FIG. 4.

IFN-α-responsive genes induced after rNDV infection of normal and tumor cells. The failure of secondary and tertiary transcriptional responses (2°TR and 3°TR, respectively) to NDV aids in tumor selectivity and oncolysis. The primary response to viral infection is mediated by IRF-3, leading to stimulation of the IFN-β promoter. IFN-β is then translated and secreted to stimulate, in an autocrine fashion, JAK/STAT signaling to form ISGF3 complexes in the nucleus, which mediate the induction of the secondary transcriptional responses. Without the consequent expression of IRF-7 in cells infected with rNDV, the tertiary transcriptional wave, which includes almost all IFN-α genes and its downstream antiviral mediators, could not take place. In the absence of IFN-α and IFN-α-responsive antiviral genes, virus replication is enabled in tumor cells. In normal human cells, the transcriptional events proceed unhampered, resulting in a robust antiviral state preventing virus replication. IFN-α-responsive antiviral genes were detected by RT-PCR of cell lysates infected with rNDV at 48 h postinfection.
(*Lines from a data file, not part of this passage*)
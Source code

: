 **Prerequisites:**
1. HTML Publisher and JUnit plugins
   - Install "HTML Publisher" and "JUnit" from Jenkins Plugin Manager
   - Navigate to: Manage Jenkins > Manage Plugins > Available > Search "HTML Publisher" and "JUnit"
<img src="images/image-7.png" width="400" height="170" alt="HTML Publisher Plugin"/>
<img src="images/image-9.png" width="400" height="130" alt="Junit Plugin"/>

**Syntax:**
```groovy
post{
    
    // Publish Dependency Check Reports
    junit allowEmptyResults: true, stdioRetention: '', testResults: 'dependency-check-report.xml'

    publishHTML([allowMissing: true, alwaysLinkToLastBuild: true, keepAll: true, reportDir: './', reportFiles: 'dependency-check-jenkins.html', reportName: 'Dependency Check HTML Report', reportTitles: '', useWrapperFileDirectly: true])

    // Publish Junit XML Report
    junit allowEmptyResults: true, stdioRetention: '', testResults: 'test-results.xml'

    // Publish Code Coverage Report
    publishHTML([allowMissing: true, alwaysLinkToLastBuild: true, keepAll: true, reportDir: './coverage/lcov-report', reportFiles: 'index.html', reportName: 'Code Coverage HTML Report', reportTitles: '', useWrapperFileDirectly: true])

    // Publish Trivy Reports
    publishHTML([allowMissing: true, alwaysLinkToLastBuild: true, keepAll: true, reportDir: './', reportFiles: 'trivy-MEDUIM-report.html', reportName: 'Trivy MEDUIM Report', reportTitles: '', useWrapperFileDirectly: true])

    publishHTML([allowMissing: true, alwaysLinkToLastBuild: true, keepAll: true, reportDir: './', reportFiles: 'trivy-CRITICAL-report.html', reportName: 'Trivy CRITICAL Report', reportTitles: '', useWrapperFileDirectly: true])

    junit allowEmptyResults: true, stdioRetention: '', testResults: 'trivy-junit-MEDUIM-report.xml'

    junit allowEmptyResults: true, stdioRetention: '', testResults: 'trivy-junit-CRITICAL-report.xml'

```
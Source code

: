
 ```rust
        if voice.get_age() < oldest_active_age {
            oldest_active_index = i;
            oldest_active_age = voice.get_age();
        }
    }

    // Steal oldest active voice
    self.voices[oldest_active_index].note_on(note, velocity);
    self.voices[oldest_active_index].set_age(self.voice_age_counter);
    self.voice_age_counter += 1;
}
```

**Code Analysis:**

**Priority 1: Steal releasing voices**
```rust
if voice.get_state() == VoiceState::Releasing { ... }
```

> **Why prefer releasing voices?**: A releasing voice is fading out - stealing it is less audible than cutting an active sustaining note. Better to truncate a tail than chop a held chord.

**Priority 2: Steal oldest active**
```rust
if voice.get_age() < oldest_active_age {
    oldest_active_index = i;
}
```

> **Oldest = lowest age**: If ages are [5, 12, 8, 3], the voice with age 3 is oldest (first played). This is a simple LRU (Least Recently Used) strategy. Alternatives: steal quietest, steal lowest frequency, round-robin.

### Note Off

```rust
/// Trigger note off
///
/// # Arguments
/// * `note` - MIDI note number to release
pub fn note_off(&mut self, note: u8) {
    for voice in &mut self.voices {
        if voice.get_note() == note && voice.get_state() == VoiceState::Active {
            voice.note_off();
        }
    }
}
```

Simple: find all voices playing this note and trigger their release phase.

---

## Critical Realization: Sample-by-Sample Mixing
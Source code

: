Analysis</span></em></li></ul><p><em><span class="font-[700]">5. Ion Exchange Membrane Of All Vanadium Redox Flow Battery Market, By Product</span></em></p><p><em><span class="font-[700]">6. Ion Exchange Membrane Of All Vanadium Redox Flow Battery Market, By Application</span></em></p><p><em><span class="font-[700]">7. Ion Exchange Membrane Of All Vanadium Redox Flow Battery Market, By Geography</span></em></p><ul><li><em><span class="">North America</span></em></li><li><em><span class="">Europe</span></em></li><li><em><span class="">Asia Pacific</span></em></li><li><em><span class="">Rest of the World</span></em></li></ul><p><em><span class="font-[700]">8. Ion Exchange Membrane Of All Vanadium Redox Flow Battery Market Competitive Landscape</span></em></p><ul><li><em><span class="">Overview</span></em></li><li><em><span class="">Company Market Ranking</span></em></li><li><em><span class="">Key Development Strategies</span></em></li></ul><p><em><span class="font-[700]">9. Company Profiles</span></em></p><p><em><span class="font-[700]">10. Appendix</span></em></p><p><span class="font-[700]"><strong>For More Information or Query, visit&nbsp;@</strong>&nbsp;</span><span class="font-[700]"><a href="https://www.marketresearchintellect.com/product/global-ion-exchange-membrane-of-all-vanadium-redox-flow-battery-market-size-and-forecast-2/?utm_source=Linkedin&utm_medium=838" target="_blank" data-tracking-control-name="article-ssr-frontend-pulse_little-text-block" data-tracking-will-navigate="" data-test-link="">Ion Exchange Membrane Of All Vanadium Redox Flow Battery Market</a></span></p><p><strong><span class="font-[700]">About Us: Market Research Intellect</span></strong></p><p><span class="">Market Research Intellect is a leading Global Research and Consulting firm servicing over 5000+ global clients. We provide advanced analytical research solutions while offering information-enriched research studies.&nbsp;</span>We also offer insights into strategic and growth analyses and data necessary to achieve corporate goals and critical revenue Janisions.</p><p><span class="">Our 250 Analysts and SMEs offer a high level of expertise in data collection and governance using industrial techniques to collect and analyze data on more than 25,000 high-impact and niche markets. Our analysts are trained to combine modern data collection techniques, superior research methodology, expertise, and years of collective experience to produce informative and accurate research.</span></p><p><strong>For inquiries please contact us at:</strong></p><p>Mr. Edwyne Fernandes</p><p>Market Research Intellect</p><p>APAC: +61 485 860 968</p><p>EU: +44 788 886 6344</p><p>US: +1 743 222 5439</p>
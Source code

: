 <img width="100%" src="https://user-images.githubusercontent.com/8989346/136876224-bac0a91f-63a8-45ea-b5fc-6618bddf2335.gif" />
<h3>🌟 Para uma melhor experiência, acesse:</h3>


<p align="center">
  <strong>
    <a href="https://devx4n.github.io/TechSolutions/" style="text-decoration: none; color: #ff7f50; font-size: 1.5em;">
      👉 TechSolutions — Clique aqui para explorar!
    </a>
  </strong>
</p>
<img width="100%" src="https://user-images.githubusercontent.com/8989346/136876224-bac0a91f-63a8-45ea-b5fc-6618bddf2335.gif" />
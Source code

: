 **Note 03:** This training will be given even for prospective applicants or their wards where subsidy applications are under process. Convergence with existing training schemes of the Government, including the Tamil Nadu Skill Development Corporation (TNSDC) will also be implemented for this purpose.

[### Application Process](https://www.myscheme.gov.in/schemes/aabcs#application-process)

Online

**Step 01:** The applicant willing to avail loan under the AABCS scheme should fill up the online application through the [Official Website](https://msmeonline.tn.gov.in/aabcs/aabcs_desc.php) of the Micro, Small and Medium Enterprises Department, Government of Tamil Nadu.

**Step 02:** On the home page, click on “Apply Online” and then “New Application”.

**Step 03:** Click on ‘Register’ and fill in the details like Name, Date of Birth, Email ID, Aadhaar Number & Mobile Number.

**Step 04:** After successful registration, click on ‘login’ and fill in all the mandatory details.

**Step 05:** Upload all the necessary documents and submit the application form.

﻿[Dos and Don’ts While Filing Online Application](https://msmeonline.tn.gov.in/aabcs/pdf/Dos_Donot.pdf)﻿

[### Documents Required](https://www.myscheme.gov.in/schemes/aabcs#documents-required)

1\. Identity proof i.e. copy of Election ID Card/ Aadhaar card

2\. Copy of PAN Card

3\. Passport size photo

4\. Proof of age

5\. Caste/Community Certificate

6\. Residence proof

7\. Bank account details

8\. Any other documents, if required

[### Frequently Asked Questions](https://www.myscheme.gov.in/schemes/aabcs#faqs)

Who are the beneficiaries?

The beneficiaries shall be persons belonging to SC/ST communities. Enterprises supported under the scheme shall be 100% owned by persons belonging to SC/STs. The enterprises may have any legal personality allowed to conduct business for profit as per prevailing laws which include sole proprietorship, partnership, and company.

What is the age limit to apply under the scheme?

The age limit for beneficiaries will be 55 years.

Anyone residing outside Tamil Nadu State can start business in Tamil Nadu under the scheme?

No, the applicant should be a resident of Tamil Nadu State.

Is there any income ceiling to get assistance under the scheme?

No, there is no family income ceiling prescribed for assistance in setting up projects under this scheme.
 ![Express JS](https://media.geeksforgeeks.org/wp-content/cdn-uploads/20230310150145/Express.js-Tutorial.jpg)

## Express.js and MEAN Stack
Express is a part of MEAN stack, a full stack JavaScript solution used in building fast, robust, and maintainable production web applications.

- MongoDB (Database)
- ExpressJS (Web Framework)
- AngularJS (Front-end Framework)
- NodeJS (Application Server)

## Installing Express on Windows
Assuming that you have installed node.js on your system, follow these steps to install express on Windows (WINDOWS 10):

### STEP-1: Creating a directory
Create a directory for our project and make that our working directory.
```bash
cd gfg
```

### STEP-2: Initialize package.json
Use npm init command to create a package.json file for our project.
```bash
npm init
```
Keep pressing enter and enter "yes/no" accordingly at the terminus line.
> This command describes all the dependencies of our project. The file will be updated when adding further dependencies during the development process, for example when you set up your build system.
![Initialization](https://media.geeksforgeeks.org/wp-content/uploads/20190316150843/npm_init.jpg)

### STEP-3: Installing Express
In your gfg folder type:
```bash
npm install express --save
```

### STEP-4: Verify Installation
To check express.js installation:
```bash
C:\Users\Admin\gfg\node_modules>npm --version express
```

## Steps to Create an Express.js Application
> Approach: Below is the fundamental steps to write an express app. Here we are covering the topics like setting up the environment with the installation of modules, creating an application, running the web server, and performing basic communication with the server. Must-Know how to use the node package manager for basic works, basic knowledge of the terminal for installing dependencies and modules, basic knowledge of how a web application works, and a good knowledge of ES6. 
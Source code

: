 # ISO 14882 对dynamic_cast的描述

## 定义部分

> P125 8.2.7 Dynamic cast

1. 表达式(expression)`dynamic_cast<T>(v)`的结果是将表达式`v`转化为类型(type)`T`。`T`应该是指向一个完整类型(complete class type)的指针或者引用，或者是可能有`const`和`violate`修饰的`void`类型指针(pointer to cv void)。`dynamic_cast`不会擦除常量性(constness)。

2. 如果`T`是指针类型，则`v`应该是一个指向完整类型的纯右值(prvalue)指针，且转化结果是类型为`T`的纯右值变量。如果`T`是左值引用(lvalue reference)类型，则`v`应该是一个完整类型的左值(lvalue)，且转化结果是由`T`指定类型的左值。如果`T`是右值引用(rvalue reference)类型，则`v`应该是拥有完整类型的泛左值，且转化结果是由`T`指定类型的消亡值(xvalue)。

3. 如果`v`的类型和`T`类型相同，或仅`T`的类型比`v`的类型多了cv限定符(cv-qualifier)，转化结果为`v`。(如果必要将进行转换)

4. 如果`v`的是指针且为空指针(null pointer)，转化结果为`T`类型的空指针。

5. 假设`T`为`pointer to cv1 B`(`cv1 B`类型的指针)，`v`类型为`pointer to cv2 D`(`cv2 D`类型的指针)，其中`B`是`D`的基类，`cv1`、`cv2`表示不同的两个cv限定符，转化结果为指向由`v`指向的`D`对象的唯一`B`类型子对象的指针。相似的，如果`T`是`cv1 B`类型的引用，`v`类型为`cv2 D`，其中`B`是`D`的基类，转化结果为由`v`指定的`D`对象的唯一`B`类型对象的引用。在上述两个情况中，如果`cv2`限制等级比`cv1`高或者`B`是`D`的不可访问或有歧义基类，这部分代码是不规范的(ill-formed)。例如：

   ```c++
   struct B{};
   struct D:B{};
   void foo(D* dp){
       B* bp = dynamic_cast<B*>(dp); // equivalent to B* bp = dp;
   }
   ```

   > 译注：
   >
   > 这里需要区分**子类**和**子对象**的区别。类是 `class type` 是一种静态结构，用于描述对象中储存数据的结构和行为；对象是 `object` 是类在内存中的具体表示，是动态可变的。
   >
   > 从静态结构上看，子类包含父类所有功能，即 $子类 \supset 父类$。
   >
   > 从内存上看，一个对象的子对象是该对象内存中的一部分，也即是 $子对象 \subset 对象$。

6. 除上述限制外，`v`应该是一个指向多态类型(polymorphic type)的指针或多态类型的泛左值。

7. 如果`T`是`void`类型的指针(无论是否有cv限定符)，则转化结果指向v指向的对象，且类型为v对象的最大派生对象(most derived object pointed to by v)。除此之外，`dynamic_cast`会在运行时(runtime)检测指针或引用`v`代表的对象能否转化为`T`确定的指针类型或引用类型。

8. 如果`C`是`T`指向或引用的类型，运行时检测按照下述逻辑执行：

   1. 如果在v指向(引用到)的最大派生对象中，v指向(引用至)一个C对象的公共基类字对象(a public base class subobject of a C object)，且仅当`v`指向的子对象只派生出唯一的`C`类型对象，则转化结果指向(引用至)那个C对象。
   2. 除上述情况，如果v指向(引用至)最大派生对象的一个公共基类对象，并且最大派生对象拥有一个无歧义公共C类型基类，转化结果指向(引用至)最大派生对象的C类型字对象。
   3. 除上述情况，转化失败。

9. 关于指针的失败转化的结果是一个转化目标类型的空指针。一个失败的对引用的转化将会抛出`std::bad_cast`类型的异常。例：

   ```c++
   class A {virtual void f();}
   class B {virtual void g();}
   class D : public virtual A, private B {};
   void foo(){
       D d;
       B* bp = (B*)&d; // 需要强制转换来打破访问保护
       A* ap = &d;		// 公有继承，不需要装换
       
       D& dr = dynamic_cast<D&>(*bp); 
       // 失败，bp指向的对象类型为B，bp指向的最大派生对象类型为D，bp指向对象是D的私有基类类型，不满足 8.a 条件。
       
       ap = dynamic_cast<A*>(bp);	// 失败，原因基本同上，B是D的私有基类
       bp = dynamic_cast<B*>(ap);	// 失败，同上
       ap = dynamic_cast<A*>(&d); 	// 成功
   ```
Fold increases of different antiviral mediators, such as ISG15, 2′,5′ A, IRF-1, and ISG 6-16 mRNAs, compared to levels in mock-infected cells are shown. Values represent average fold increases over levels in mock-infected cells from two independent experiments. RT-PCR products of 2′,5′ A and ISG15 analyzed in 2% agarose gels are shown, along with β-actin for comparison.